It’s been almost 41 years since Proposition 13 passed in 1978, lowering property taxes for every home, apartment building, commercial structure, farm and parking lot in California.
Through almost all that time, the initiative sponsored by longtime anti-tax gadflies Howard Jarvis and Paul Gann remained a sacred cow, a third rail that election officials and candidates of every stripe feared to touch for fear of political electrocution.
But now it’s suddenly open season on Prop. 13, often vilified these days for taking money from schools and other public services and for some of the obvious inequities it brought. Because Jarvis-Gann limits property taxes to 1 percent of the latest purchase price, plus a 2 percent annual increase, neighbors in identical-seeming homes can pay vastly different tax bills each year.
The landmark measure passed largely because property values rose rapidly through the 1970s, with property taxes also skyrocketing even if homeowners had no intention of selling. Conditions threatened to drive tens of thousands out of their longtime homes.
Prop. 13 quickly changed that. Together with insurance price limits imposed by the 1988 Proposition 103, it’s a key factor keeping life in California affordable for longtime residents who pay income and sales taxes higher than the national averages.
But should Prop. 13’s benefits extend to commercial property as they long have? That’s a question often asked by liberal politicians who like the measure’s tax limits on housing, but resent the fact that business also benefits. Many object most strongly to rules passed in 1979 which embellish Prop. 13 and forbid taxes from rising at the time of sale unless a single new owner holds more than a 50 percent interest in a property.
That’s how, for example, the parking lots surrounding Dodger Stadium, still 50 percent owned by former team owner Frank McCourt, have evaded tens of millions of dollars in property taxes since he sold the team and the ballpark itself.
Within a few years of Prop. 13’s passage by a margin of almost 2-1, the late Democratic Assemblyman Tom Hannigan of Fairfield began pushing to split off commercial properties from the measure’s tax limits. Unlike homes, Hannigan said, business property should be taxed based on current values.
Other legislators wouldn’t go near Hannigan’s idea, even though he was for years the state Assembly’s majority leader.

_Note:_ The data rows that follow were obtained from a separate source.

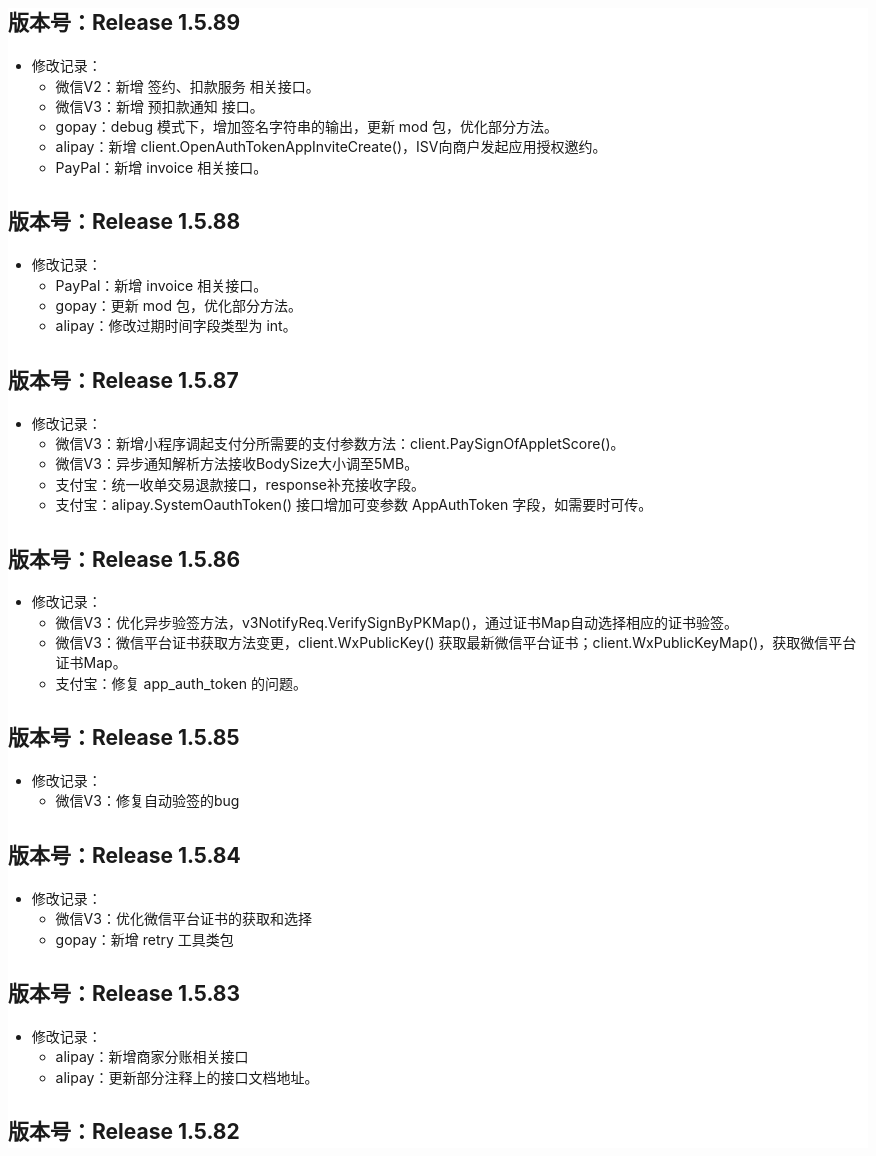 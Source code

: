## 版本号：Release 1.5.89

* 修改记录：
  * 微信V2：新增 签约、扣款服务 相关接口。
  * 微信V3：新增 预扣款通知 接口。
  * gopay：debug 模式下，增加签名字符串的输出，更新 mod 包，优化部分方法。
  * alipay：新增 client.OpenAuthTokenAppInviteCreate()，ISV向商户发起应用授权邀约。
  * PayPal：新增 invoice 相关接口。

## 版本号：Release 1.5.88

* 修改记录：
  * PayPal：新增 invoice 相关接口。
  * gopay：更新 mod 包，优化部分方法。
  * alipay：修改过期时间字段类型为 int。

## 版本号：Release 1.5.87

* 修改记录：
  * 微信V3：新增小程序调起支付分所需要的支付参数方法：client.PaySignOfAppletScore()。
  * 微信V3：异步通知解析方法接收BodySize大小调至5MB。
  * 支付宝：统一收单交易退款接口，response补充接收字段。
  * 支付宝：alipay.SystemOauthToken() 接口增加可变参数 AppAuthToken 字段，如需要时可传。

## 版本号：Release 1.5.86

* 修改记录：
  * 微信V3：优化异步验签方法，v3NotifyReq.VerifySignByPKMap()，通过证书Map自动选择相应的证书验签。
  * 微信V3：微信平台证书获取方法变更，client.WxPublicKey() 获取最新微信平台证书；client.WxPublicKeyMap()，获取微信平台证书Map。
  * 支付宝：修复 app_auth_token 的问题。

## 版本号：Release 1.5.85

* 修改记录：
  * 微信V3：修复自动验签的bug

## 版本号：Release 1.5.84

* 修改记录：
  * 微信V3：优化微信平台证书的获取和选择
  * gopay：新增 retry 工具类包

## 版本号：Release 1.5.83

* 修改记录：
  * alipay：新增商家分账相关接口
  * alipay：更新部分注释上的接口文档地址。

## 版本号：Release 1.5.82
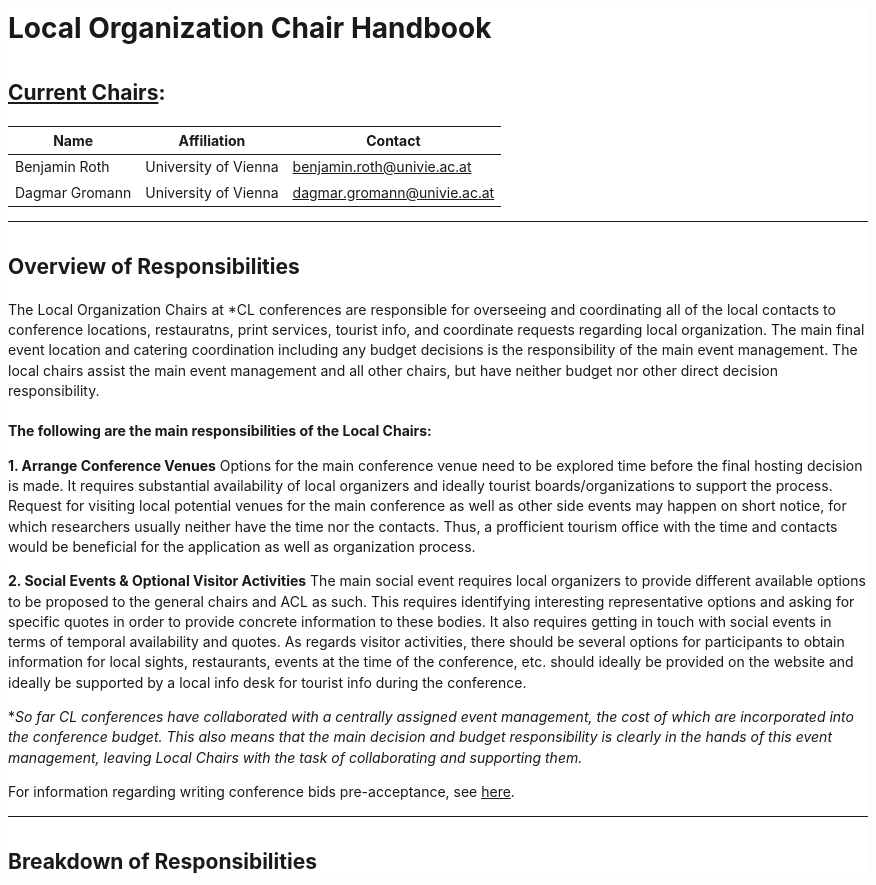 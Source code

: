 
# Local Organization Chair Handbook

## [Current Chairs](https://2025.aclweb.org/organization/):
| Name          | Affiliation          | Contact                     |
|---------------|----------------------|-----------------------------|
| Benjamin Roth | University of Vienna | benjamin.roth@univie.ac.at  |
| Dagmar Gromann| University of Vienna | dagmar.gromann@univie.ac.at |

---

## Overview of Responsibilities

The Local Organization Chairs at *CL conferences are responsible for overseeing and coordinating all of the local contacts to conference locations, restauratns, print services, tourist info, and coordinate requests regarding local organization. The main final event location and catering coordination including any budget decisions is the responsibility of the main event management. The local chairs assist the main event management and all other chairs, but have neither budget nor other direct decision responsibility.\
\
**The following are the main responsibilities of the Local Chairs:**

**1. Arrange Conference Venues**
Options for the main conference venue need to be explored time before the final hosting decision is made. It requires substantial availability of local organizers and ideally tourist boards/organizations to support the process. Request for visiting local potential venues for the main conference as well as other side events may happen on short notice, for which researchers usually neither have the time nor the contacts. Thus, a profficient tourism office with the time and contacts would be beneficial for the application as well as organization process.

**2. Social Events & Optional Visitor Activities**
The main social event requires local organizers to provide different available options to be proposed to the general chairs and ACL as such. This requires identifying interesting representative options and asking for specific quotes in order to provide concrete information to these bodies. It also requires getting in touch with social events in terms of temporal availability and quotes. As regards visitor activities, there should be several options for participants to obtain information for local sights, restaurants, events at the time of the conference, etc. should ideally be provided on the website and ideally be supported by a local info desk for tourist info during the conference.

**So far *CL conferences have collaborated with a centrally assigned event management, the cost of which are incorporated into the conference budget. This also means that the main decision and budget responsibility is clearly in the hands of this event management, leaving Local Chairs with the task of collaborating and supporting them.**

For information regarding writing conference bids pre-acceptance, see [here](https://acl-org.github.io/conference-handbook/bid_guidelines/).

---

## Breakdown of Responsibilities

But voters will have a chance next year to carry out his plan – best known as the “split roll.” Bet on it being a controversial subject right up until that election just over 21 months from now.
The state’s League of Women Voters has qualified a split roll initiative for that ballot, gathering more than 585,000 voter signatures for its planned constitutional amendment, which leads in very early polling.
Already the heirs of Jarvis and Gann are working to beat this back. Jon Coupal, the longtime head of the Howard Jarvis Taxpayers Assn., sees split roll as a first thrust against the entire Prop. 13. He’s right that it has opened the door to other ideas. For example, some state legislators are toying with eliminating Prop. 13 tax limits when properties of any kind are inherited, instead taxing them based on current values rather than the amount paid for them by parents or others who pass ownership down.
But the often-ambivalent former Gov. Jerry Brown, in one of his last interviews while in office, opined that changing Prop. 13 “isn’t as easy as you think.” Brown, who first opposed the initiative before it passed, but later became a big supporter, noted that “The business community will fight it…we’ll be in a recession by the time (of the 2020 election), so it’s anybody’s guess.”
Meanwhile, new Gov. Gavin Newsom has said Prop. 13 is “on the table” as he considers ways to make the state tax system more fair.
Voters will decide if Prop. 13 is no longer the sacred cow it was for decades, but rather open for discussion like any other concept or policy. If they say yes to split roll, it will be open season on one of the longtime basic underpinnings of California lifestyles.